Dr. Grant Hardy is currently Professor of History and Religious Studies and the Director of the Humanities Program at the University of North Carolina at Asheville. After serving a mission in Taiwan he earned his B.A. in Ancient Greek at BYU followed by a PhD in Classical Chinese Language and Literature from Yale University.
Professor Hardy is the recipient of numerous awards and accolades for both his teaching and scholarship. In his current post he received the 2002 Distinguished Teacher Award for the Arts and Humanities Faculty, and he was named to a Ruth and Leon Feldman Professorship for 2009-2010. He is also the recipient of a research grant from the National Endowment for the Humanities.
Professor Hardy has published Worlds of Bronze and Bamboo: Sima Qian’s Conquest of History (Columbia 1999); The Establishment of the Han Empire and Imperial China (Greenwood 2005); and the first volume of the Oxford History of Historical Writing (Oxford 2011). In addition, he has written or revised a majority of the articles on imperial China for the World Book Encyclopedia. Recently he recorded 36 lectures for The Teaching Company in a course entitled Great Minds of the Eastern Intellectual Tradition.
Fortunately for us, Brother Hardy has also long been involved in Mormon Studies. He’s currently serving as co-editor of the Journal of the Book of Mormon Studies and Other Restoration Scripture. You can find 11 articles or chapters written by Brother Hardy on the Neal A. Maxwell Institute website, and he wrote the Introduction for Royal Skousen’s The Book of Mormon: The Earliest Text. Also, as a clear forerunner to Understanding the Book of Mormon, Hardy published The Book of Mormon: A Reader’s Edition (University of Illinois Press 2003), which reformats the text of the Book of Mormon into a style similar to contemporary editions of the Bible. He is currently working on several upcoming publications related to the Book of Mormon.

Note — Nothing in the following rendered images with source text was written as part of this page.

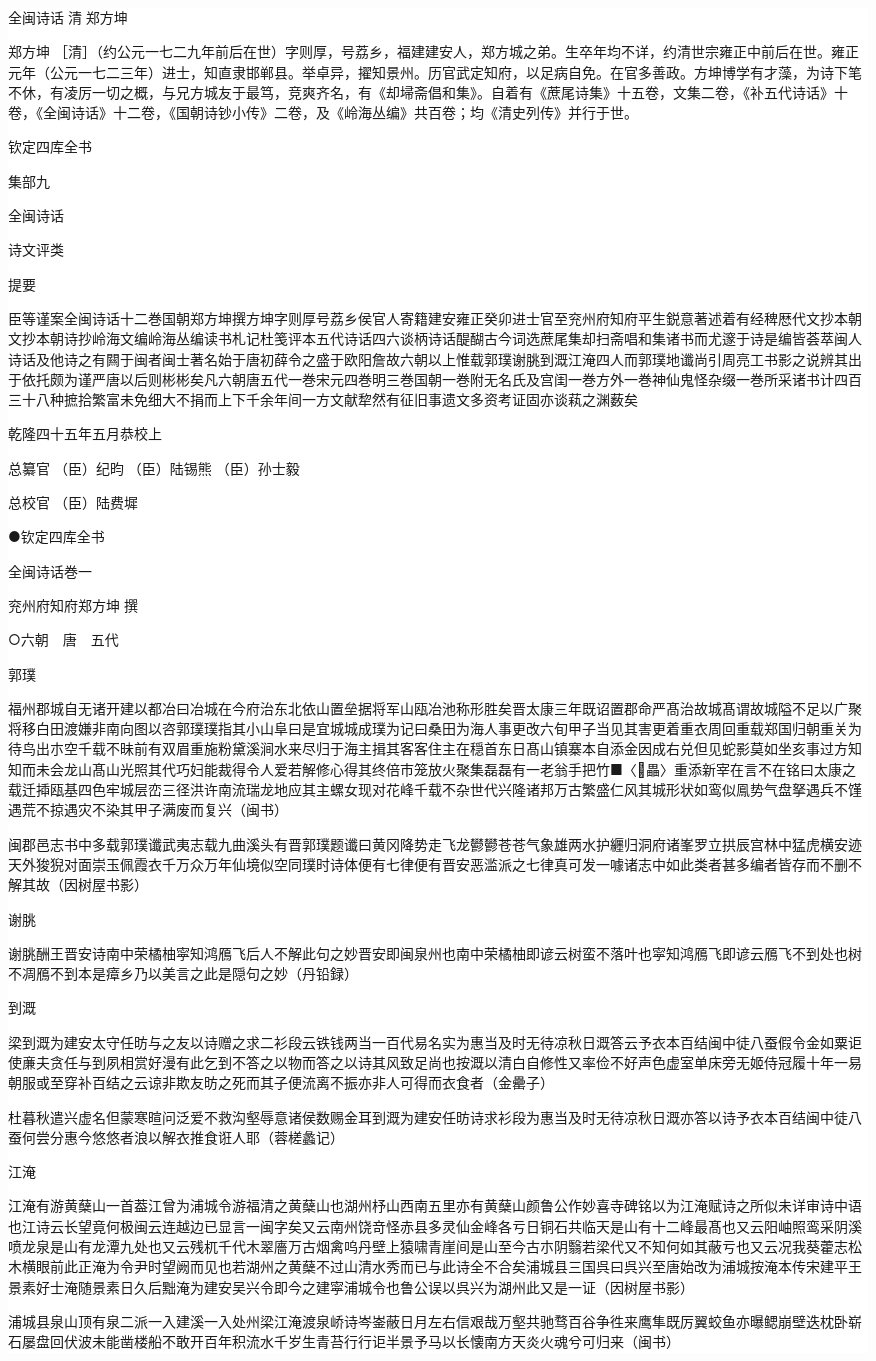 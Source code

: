 全闽诗话 清 郑方坤


郑方坤 ［清］（约公元一七二九年前后在世）字则厚，号荔乡，福建建安人，郑方城之弟。生卒年均不详，约清世宗雍正中前后在世。雍正元年（公元一七二三年）进士，知直隶邯郸县。举卓异，擢知景州。历官武定知府，以足病自免。在官多善政。方坤博学有才藻，为诗下笔不休，有凌厉一切之概，与兄方城友于最笃，竞爽齐名，有《却埽斋倡和集》。自着有《蔗尾诗集》十五卷，文集二卷，《补五代诗话》十卷，《全闽诗话》十二卷，《国朝诗钞小传》二卷，及《岭海丛编》共百卷；均《清史列传》并行于世。

钦定四库全书

集部九

全闽诗话

诗文评类

提要

臣等谨案全闽诗话十二巻国朝郑方坤撰方坤字则厚号荔乡侯官人寄籍建安雍正癸卯进士官至兖州府知府平生鋭意著述着有经稗厯代文抄本朝文抄本朝诗抄岭海文编岭海丛编读书札记杜笺评本五代诗话四六谈柄诗话醍醐古今词选蔗尾集却扫斋唱和集诸书而尤邃于诗是编皆荟萃闽人诗话及他诗之有闗于闽者闽士著名始于唐初薛令之盛于欧阳詹故六朝以上惟载郭璞谢朓到溉江淹四人而郭璞地谶尚引周亮工书影之说辨其出于依托颇为谨严唐以后则彬彬矣凡六朝唐五代一巻宋元四巻明三巻国朝一巻附无名氏及宫闺一巻方外一巻神仙鬼怪杂缀一巻所采诸书计四百三十八种摭拾繁富未免细大不捐而上下千余年间一方文献犂然有征旧事遗文多资考证固亦谈萟之渊薮矣

乾隆四十五年五月恭校上

总纂官 （臣）纪昀 （臣）陆锡熊 （臣）孙士毅

总校官 （臣）陆费墀

●钦定四库全书

全闽诗话巻一

兖州府知府郑方坤 撰

○六朝　唐　五代

郭璞

福州郡城自无诸开建以都冶曰冶城在今府治东北依山置垒据将军山瓯冶池称形胜矣晋太康三年既诏置郡命严髙治故城髙谓故城隘不足以广聚将移白田渡嫌非南向图以咨郭璞璞指其小山阜曰是宜城城成璞为记曰桑田为海人事更改六旬甲子当见其害更着重衣周回重载郑国归朝重关为待鸟出朩空千载不昧前有双眉重施粉黛溪涧水来尽归于海主揖其客客住主在穏首东日髙山镇寨本自添金因成右兑但见蛇影莫如坐亥事过方知知而未会龙山髙山光照其代巧妇能裁得令人爱若解修心得其终倍市笼放火聚集磊磊有一老翁手把竹■〈畾〉重添新宰在言不在铭曰太康之载迁揷瓯基四色牢城层峦三径洪许南流瑞龙地应其主螺女现对花峰千载不杂世代兴隆诸邦万古繁盛仁风其城形状如鸾似鳯势气盘拏遇兵不馑遇荒不掠遇灾不染其甲子满废而复兴（闽书）

闽郡邑志书中多载郭璞谶武夷志载九曲溪头有晋郭璞题谶曰黄冈降势走飞龙鬰鬰苍苍气象雄两水护纒归洞府诸峯罗立拱辰宫林中猛虎横安迹天外狻猊对面崇玉佩霞衣千万众万年仙境似空同璞时诗体便有七律便有晋安恶滥派之七律真可发一噱诸志中如此类者甚多编者皆存而不删不解其故（因树屋书影）

谢朓

谢朓酬王晋安诗南中荣橘柚寜知鸿鴈飞后人不解此句之妙晋安即闽泉州也南中荣橘柚即谚云树蛮不落叶也寜知鸿鴈飞即谚云鴈飞不到处也树不凋鴈不到本是瘴乡乃以美言之此是隠句之妙（丹铅録）

到溉

梁到溉为建安太守任昉与之友以诗赠之求二衫段云铁钱两当一百代易名实为惠当及时无待凉秋日溉答云予衣本百结闽中徒八蚕假令金如粟讵使亷夫贪任与到夙相赏好漫有此乞到不答之以物而答之以诗其风致足尚也按溉以清白自修性又率俭不好声色虚室单床旁无姬侍冠履十年一易朝服或至穿补百结之云谅非欺友昉之死而其子便流离不振亦非人可得而衣食者（金罍子）

杜暮秋遣兴虚名但蒙寒暄问泛爱不救沟壑辱意诸侯数赐金耳到溉为建安任昉诗求衫段为惠当及时无待凉秋日溉亦答以诗予衣本百结闽中徒八蚕何尝分惠今悠悠者浪以解衣推食诳人耶（蓉槎蠡记）

江淹

江淹有游黄蘖山一首葢江曾为浦城令游福清之黄蘖山也湖州杼山西南五里亦有黄蘖山颜鲁公作妙喜寺碑铭以为江淹赋诗之所似未详审诗中语也江诗云长望竟何极闽云连越边已显言一闽字矣又云南州饶竒怪赤县多灵仙金峰各亏日铜石共临天是山有十二峰最髙也又云阳岫照鸾采阴溪喷龙泉是山有龙潭九处也又云残杌千代木翠廧万古烟禽呜丹壁上猿啸青崖间是山至今古朩阴翳若梁代又不知何如其蔽亏也又云况我葵藿志松木横眼前此正淹为令尹时望阙而见也若湖州之黄蘖不过山清水秀而已与此诗全不合矣浦城县三国呉曰呉兴至唐始改为浦城按淹本传宋建平王景素好士淹随景素日久后黜淹为建安吴兴令即今之建寜浦城令也鲁公误以呉兴为湖州此又是一证（因树屋书影）

浦城县泉山顶有泉二派一入建溪一入处州梁江淹渡泉峤诗岑崟蔽日月左右信艰哉万壑共驰骛百谷争徃来鹰隼既厉翼蛟鱼亦曝鳃崩壁迭枕卧崭石屡盘回伏波未能凿楼船不敢开百年积流水千岁生青苔行行讵半景予马以长懐南方天炎火魂兮可归来（闽书）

Finally, I know he wouldn’t be comfortable with any biographical introduction that didn’t mention his wife Heather, who is, as he’s stated elsewhere, the source of his best ideas and also his most critical and constructive editor. Together they have raised two children.
Again, we’re excited to have you join us for a week covering this important new book and talking with its author.
Excellent! Grant is da bom (hmmm…I wonder whether that stands for “book of mormon”?), as is Heather. Great idea for a series.
For my review of the Reader’s Edition, see here:
http://maxwellinstitute.byu.edu/publications/review/?vol=16&num=1&id=522
(then click on pdf)
Thanks Kevin. And great review of the Reader’s Edition – I certainly agree.
Very much looking forward to this. Thank you to those who have organised it.
This sounds great. I hope the 12 questions interview will let us know what Hardy’s upcoming work on the Book of Mormon will include!
Very excited about this. This is the single best guide to reading the Book of Mormon there is.
so what happened to the 12 questions with Grant Hardy?